Japanese calligrapher

Ono Otsū (小野お通, 1559 or 1568–1631), also known as Ono no Ozū, was a Japanese noblewoman, calligrapher, poet, painter and musician. She was a student of the arts in Kyoto, studying painting, calligraphy, music, chanting, and waka poetry. Her work was noticed by members of the Tokugawa shogunate, including Tokugawa Ieyasu and Tokugawa Hidetada, and she was often hired by them to teach members of their court. Because she was the author of works that impacted Japanese art during the Azuchi-Momoyama and Edo period, and served several prominent figures, Otsū was proclaimed one of the leading female calligraphers of premodern Japan.

== Biography ==
Ono Otsū was born in 1559 into a noble samurai family, but there is not much information about her early life. According to some sources, Ono Masahide, an ally of Oda Nobunaga and owner of a fiefdom in Mino province, would take care of Ono Otsū after her father's death. She may have married a daimyo of Noto province and then relocated to Kyoto following the death of her husband in battle. In the capital, she studied arts, including waka composition with the nobleman Kujō Tanemichi (1507–1594) and was subsequently welcomed into aristocratic and high-ranking military circles. Learned writing from Kanoe Nobutada, a member of the Emperor's court in Kyoto, one of the Three Calligraphers of Konoe.

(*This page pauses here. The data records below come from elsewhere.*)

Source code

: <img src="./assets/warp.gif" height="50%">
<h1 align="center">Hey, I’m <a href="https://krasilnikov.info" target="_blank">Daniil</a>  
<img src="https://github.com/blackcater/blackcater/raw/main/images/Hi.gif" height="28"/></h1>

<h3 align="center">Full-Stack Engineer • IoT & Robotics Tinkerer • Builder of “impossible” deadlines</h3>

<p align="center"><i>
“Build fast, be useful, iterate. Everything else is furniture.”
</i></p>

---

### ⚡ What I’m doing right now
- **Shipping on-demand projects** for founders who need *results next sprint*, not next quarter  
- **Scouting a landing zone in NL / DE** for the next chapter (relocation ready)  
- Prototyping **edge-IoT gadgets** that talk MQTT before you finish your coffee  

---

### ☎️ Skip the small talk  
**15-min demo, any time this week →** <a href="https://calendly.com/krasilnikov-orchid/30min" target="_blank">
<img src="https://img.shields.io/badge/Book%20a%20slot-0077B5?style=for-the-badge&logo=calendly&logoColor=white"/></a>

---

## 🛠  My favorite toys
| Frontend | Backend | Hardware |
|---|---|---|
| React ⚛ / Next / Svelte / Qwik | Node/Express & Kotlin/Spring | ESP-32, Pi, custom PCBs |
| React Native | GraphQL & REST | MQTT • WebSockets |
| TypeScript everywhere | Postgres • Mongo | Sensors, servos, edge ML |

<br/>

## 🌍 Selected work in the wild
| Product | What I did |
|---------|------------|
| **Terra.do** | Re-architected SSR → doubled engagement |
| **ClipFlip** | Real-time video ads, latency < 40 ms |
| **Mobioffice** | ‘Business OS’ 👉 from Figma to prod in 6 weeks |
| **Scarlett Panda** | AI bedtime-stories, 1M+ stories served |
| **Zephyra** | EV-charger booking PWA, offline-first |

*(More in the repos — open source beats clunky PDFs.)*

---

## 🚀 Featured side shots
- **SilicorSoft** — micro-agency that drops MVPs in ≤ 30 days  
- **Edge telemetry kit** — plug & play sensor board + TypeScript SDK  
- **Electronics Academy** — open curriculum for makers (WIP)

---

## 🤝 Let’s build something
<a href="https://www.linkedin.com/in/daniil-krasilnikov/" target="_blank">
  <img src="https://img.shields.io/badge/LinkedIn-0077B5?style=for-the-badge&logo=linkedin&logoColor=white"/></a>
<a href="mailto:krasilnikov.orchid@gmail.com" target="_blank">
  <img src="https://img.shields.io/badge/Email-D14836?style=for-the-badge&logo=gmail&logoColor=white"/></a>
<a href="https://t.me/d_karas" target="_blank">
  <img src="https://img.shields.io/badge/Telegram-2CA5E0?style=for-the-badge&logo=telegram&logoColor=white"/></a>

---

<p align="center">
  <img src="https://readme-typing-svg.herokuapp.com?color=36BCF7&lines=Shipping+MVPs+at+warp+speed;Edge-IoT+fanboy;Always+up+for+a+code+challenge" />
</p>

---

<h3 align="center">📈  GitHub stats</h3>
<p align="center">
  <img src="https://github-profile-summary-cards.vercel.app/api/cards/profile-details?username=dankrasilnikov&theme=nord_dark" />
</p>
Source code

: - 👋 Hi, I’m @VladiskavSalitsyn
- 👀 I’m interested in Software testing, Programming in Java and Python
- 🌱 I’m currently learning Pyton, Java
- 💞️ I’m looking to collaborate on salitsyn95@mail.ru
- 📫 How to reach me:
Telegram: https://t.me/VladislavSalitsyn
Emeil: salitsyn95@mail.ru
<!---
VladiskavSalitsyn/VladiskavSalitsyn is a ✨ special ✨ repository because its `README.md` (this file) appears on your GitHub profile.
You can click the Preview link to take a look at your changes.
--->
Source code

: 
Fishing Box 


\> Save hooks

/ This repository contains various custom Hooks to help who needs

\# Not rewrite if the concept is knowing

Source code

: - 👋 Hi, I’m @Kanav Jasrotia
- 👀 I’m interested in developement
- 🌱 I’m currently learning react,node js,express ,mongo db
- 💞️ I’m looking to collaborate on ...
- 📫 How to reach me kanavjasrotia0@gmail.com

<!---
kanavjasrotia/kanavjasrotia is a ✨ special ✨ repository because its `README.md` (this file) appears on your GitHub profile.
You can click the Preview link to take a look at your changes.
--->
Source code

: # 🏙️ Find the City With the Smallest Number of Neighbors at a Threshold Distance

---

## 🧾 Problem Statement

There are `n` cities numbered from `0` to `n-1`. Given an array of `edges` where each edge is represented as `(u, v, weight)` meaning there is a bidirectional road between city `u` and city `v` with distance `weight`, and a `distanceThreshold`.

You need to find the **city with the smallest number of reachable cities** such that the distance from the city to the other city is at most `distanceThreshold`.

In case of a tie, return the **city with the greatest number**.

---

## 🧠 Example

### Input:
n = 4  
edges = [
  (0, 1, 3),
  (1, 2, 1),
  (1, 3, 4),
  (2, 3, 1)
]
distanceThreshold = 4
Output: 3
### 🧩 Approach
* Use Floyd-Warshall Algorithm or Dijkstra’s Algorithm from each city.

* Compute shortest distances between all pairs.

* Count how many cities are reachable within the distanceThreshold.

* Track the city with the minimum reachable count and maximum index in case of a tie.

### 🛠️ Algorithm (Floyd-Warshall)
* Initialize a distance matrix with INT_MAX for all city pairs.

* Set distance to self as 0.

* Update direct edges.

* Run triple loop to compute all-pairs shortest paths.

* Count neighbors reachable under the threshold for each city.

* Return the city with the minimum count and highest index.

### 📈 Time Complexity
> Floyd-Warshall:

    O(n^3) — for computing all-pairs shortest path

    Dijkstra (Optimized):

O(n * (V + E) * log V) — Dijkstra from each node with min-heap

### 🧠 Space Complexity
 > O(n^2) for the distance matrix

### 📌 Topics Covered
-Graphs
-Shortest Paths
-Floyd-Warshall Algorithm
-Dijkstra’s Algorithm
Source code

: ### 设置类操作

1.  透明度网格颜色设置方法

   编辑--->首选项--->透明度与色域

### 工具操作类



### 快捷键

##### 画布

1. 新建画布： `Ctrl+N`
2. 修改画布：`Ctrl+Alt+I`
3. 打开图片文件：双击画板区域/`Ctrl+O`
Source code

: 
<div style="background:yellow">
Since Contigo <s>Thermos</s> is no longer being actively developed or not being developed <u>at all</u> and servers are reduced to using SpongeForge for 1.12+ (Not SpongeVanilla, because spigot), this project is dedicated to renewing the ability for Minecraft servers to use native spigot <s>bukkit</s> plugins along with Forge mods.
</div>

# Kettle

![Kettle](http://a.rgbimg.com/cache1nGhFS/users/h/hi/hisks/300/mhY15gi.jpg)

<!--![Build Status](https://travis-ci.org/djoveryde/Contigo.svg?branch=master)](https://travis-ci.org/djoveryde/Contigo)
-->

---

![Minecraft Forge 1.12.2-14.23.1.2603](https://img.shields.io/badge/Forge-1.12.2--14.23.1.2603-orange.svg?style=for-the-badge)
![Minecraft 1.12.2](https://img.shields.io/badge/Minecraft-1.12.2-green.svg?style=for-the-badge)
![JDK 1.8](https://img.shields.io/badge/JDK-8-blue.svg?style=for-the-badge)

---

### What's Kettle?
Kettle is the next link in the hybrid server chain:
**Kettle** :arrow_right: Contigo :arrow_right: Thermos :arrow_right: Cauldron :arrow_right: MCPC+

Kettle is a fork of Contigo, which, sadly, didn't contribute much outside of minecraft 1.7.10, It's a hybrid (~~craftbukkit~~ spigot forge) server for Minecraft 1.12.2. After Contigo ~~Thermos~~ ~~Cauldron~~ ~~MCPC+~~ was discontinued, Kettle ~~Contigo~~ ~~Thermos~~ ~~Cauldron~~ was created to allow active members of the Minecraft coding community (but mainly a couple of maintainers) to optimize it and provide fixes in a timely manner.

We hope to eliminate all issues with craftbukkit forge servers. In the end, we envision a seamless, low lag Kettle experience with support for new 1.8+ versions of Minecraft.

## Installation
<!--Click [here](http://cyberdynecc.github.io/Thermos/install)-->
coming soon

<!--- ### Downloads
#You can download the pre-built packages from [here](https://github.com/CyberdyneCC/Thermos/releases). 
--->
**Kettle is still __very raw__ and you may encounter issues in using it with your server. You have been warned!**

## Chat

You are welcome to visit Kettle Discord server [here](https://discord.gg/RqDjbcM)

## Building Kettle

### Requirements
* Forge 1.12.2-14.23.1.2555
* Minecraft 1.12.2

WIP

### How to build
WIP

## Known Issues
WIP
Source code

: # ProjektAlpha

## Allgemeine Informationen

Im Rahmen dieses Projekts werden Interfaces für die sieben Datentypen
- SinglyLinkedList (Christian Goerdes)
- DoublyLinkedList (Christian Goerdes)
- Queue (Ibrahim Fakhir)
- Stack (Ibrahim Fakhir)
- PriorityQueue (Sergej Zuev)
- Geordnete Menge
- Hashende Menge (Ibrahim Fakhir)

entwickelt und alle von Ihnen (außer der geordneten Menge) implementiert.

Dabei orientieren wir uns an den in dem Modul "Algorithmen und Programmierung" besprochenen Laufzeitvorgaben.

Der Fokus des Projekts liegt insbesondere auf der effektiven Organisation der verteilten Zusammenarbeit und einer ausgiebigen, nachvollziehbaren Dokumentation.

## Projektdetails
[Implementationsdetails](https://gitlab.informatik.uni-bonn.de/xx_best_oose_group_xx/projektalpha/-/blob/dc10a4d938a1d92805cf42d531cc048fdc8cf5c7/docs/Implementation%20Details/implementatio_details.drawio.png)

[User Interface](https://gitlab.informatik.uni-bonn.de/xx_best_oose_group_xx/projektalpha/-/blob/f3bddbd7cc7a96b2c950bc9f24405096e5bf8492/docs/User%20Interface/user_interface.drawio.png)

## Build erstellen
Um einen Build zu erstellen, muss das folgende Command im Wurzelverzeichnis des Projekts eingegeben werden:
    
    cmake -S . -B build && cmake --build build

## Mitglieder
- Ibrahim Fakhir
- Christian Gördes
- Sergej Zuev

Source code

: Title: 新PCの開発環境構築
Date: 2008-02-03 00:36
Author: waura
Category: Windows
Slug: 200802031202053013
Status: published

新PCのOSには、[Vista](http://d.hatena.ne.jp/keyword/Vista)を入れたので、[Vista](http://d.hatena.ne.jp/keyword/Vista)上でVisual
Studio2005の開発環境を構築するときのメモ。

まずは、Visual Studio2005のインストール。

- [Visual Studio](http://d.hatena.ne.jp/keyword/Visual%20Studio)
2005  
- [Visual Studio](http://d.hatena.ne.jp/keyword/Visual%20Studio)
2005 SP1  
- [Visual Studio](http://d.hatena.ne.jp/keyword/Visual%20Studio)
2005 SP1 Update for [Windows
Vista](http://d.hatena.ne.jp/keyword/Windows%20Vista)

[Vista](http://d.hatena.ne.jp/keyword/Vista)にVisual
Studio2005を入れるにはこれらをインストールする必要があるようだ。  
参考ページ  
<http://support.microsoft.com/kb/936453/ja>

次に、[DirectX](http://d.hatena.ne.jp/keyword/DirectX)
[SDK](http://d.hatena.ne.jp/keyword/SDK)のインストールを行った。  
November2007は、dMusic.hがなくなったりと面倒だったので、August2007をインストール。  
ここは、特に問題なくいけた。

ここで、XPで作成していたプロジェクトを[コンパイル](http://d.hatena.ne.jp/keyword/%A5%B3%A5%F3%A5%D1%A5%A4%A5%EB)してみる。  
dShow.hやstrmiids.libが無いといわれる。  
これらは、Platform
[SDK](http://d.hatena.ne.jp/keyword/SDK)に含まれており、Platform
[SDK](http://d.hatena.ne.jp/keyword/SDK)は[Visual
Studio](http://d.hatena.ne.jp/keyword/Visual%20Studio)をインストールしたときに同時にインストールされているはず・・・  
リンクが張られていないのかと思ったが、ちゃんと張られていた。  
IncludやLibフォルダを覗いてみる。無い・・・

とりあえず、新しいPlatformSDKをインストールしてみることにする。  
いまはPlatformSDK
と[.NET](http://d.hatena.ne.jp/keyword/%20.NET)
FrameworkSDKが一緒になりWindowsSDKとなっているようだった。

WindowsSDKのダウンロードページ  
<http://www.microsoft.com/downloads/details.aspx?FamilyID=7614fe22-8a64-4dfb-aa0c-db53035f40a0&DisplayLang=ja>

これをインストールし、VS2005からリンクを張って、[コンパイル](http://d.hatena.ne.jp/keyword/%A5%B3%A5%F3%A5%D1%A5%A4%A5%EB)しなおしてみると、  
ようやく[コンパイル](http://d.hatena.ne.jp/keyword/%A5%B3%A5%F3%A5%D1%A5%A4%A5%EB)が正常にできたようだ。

She worked throughout her life as a lady-in-waiting in the courts of families of important leaders such as Toyotomi Hideyoshi, Tokugawa Ieyasu and Tokugawa Hidetada. Skilled in poetry, she also tried her hand at calligraphy, painting, music, and cha no yu (tea ceremony). She became famous for her artistic talent and taught both poetry and calligraphy at the various courts. During her life, she was said to have served Fujiwara no Haruko (Emperor Go-Yōzei's mother), Oda Nobunaga, Toyotomi Hideyoshi, Kodai-in (Nene), Yodo-dono. Some accounts declare that she served in the retinue of Tokugawa Masako, the chief consort of Emperor Go-Mizunoo and mother of Empress Meishō. She was also said to be close to the daimyo of Ueda Domain and Matsushiro domain, Sanada Nobuyuki.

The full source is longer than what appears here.